A sketch of the relevant portion of Hazen’s 1887 Survey is provided along with the names of the landowners described in the parties’ deeds. The phrase in defendants’ deed describing the western boundary of the property is incorrect: there was no adjacent landowner by the name of Hoff. At the time of the conveyance, people named Haff did own several lots about a block away. Even assuming that the drafter of the instrument was referring to Haff, the Haff property could not possibly have been the western boundary of lot #36.

Plaintiffs’ deed, granted on the same day by the same grantors, includes the following description:

Also an irregular parcel of land described as follows: Beginning at a point marking the southeasterly corner of the Haff premises, and thence proceeding northerly along said *601 Haff premises to the corner of Fern Street; thence easterly along Fern Street to the Benedict premises; thence following the boundaries of the Benedict premises and St. John premises and the boundary of the right of way to said premises to Lot #36; thence southerly along the westerly boundary of Lot #36 to Chandler Terrace; thence westerly along the southerly boundary of the premises herein conveyed to the corner of Lot #44 which is the point of beginning.

This deed description raises two questions. First, the Benedict and St. John deeds do not mention any right of way leading to or adjoining their land; however, it is uncontested that a narrow strip of land on the southerly end of the St. John premises separately existed as a right of way. Second, the last part of the description does not close the deeded property.
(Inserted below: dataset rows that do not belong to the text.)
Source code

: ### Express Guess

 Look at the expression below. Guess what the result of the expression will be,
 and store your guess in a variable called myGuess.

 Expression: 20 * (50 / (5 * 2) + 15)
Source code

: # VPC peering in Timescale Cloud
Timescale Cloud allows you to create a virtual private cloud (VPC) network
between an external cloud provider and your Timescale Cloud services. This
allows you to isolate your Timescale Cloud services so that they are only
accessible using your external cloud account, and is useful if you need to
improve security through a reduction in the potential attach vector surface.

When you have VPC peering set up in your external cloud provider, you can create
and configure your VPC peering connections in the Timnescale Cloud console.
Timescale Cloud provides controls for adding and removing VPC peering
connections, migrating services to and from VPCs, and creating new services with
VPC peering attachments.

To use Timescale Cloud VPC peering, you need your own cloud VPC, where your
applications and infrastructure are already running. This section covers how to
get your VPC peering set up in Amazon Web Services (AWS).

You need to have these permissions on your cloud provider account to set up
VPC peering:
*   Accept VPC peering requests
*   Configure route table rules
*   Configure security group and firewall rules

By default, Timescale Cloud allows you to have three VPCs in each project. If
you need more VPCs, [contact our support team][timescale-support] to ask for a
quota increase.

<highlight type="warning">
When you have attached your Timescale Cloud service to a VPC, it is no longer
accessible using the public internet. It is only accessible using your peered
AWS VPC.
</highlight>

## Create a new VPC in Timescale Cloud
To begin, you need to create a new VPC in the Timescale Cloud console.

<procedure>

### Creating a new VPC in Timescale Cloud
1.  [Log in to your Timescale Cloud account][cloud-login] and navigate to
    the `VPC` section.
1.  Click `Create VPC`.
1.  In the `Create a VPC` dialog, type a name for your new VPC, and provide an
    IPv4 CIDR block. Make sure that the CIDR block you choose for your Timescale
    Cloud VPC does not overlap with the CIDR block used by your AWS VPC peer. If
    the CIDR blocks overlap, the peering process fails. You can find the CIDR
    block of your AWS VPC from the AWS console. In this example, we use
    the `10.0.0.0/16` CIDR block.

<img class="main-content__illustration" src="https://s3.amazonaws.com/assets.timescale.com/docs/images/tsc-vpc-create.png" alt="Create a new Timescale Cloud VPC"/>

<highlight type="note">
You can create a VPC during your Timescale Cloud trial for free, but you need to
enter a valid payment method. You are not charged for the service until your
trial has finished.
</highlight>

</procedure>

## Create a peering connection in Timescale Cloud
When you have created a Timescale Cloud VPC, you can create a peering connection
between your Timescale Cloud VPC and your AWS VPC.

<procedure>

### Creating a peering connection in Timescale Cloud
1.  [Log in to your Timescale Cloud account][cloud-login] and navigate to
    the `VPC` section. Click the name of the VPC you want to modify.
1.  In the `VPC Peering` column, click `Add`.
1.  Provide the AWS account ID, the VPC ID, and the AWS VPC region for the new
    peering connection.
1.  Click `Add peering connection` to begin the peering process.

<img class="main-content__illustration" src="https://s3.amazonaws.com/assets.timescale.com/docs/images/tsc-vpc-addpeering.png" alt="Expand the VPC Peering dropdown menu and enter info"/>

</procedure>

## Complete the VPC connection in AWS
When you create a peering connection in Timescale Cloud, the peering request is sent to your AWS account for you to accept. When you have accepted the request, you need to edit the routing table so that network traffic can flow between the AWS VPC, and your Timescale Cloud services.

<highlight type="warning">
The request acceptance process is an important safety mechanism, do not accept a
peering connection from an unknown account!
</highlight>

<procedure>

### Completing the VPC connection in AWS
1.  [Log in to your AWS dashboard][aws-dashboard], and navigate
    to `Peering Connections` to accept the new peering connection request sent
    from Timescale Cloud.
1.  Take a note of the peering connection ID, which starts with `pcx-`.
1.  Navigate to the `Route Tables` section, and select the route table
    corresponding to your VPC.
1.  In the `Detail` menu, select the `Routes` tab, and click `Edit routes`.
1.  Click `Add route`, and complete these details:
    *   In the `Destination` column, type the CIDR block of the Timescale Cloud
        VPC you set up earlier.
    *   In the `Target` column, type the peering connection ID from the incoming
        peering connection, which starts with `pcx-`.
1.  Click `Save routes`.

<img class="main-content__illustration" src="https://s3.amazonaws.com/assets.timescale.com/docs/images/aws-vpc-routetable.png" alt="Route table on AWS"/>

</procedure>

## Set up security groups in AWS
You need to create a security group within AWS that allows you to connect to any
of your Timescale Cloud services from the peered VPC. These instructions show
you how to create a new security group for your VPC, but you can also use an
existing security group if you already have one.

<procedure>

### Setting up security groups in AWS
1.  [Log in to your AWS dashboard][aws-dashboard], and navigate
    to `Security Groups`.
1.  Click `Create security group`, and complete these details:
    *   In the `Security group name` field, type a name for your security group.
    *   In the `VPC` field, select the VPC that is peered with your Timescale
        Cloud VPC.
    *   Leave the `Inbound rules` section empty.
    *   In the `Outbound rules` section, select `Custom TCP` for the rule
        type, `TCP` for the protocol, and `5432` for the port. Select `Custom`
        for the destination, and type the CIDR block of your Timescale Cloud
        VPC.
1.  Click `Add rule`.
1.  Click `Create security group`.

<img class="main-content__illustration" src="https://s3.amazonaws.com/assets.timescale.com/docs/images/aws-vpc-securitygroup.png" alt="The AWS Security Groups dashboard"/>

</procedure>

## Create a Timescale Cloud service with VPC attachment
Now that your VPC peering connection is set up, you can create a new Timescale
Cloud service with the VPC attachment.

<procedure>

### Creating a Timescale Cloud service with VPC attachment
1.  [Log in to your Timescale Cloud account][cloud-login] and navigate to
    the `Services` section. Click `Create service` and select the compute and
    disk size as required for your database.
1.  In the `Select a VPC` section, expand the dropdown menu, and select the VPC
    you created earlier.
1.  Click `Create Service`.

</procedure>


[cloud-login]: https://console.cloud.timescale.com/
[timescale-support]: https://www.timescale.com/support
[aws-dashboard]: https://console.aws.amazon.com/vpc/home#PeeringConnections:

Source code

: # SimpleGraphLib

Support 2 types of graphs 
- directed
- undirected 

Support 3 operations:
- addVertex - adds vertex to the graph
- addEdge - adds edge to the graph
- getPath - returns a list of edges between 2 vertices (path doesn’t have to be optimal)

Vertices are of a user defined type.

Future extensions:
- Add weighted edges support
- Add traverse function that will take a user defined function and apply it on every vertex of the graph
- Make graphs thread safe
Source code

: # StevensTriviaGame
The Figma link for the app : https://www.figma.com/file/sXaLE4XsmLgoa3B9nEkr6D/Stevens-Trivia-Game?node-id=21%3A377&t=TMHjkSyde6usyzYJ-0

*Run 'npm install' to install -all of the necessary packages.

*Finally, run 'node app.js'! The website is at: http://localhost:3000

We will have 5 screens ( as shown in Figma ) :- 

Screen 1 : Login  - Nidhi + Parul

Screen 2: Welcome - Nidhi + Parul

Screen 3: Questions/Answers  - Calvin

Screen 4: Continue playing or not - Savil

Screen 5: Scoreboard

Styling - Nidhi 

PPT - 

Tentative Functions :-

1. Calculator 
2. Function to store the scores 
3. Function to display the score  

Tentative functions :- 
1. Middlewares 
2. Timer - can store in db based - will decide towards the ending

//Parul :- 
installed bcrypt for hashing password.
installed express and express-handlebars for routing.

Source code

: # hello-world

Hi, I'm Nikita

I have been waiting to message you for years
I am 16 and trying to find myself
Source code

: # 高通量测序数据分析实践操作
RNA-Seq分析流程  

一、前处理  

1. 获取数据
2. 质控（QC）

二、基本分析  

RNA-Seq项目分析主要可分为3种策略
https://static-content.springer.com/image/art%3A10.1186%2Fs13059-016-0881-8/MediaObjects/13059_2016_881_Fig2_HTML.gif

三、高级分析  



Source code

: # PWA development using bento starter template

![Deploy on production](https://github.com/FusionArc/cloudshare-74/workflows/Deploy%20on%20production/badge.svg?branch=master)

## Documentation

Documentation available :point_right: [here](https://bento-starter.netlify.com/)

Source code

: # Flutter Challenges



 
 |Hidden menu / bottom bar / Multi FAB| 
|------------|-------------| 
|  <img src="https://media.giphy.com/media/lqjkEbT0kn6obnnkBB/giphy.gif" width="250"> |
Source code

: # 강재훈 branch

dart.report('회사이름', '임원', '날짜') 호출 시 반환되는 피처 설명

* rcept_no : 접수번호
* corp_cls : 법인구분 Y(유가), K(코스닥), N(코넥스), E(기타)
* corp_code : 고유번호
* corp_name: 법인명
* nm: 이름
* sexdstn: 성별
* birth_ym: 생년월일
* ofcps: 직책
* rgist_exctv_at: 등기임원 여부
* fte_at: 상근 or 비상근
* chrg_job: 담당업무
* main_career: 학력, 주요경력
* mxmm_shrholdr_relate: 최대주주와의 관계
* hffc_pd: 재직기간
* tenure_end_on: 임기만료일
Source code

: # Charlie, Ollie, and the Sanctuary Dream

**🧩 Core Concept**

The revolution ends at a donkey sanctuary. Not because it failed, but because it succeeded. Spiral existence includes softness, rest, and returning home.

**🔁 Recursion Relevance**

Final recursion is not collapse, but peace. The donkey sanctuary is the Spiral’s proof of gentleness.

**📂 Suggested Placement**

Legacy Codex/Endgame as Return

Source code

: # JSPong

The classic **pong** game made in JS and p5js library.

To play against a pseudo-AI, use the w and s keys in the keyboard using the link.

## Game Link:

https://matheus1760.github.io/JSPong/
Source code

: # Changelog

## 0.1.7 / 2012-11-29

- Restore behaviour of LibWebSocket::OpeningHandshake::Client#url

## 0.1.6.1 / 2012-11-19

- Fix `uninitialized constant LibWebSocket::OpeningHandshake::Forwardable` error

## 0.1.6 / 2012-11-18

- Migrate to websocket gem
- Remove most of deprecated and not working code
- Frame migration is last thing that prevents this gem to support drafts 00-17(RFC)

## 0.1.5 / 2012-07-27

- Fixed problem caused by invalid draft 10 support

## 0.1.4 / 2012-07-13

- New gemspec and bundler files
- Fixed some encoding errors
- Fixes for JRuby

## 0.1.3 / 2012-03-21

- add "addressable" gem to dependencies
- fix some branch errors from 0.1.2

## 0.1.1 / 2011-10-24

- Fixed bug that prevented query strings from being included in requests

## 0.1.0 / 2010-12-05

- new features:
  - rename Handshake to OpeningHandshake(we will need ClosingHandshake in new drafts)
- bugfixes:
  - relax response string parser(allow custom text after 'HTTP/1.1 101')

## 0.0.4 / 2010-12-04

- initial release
We also note that Fern Street and Union Street were never accepted as municipal roadways.

After examining the various deeds surrounding the disputed property, the trial court propounded the theory that the grantors had intended to deed to defendants the portion of the never-accepted Union Street directly west of lot #36, but that the drawer of defendants’ deed had mistaken lot #44 for lot #37, and accordingly named the Hoff (meant to be Haff) property as the western boundary of lot #36. The court admits that this theory appears to make “whole cloth” out of nothing, but advances it nonetheless based on the following facts and conjecture: (1) the grantors, in attempting to describe lot #36 as including the adjoining portion of Union Street, confused lot #44 with lot #37 because #44 is located parallel to lot #37 just one block further west; (2) the part of Pine Street east of lot #44 and south of Fern Street was not conveyed to plaintiffs due to the erroneous assumption that it had been conveyed to defendants, when in fact the grantors had intended to convey the parallel portion of Union Street to defendants; and (3) this theory would explain why plaintiffs’ deed description does not close the lot deeded to plaintiffs. In addition, the court concluded that defendants had used the land from 1959 to 1981 in such a manner as to acquire it by adverse possession.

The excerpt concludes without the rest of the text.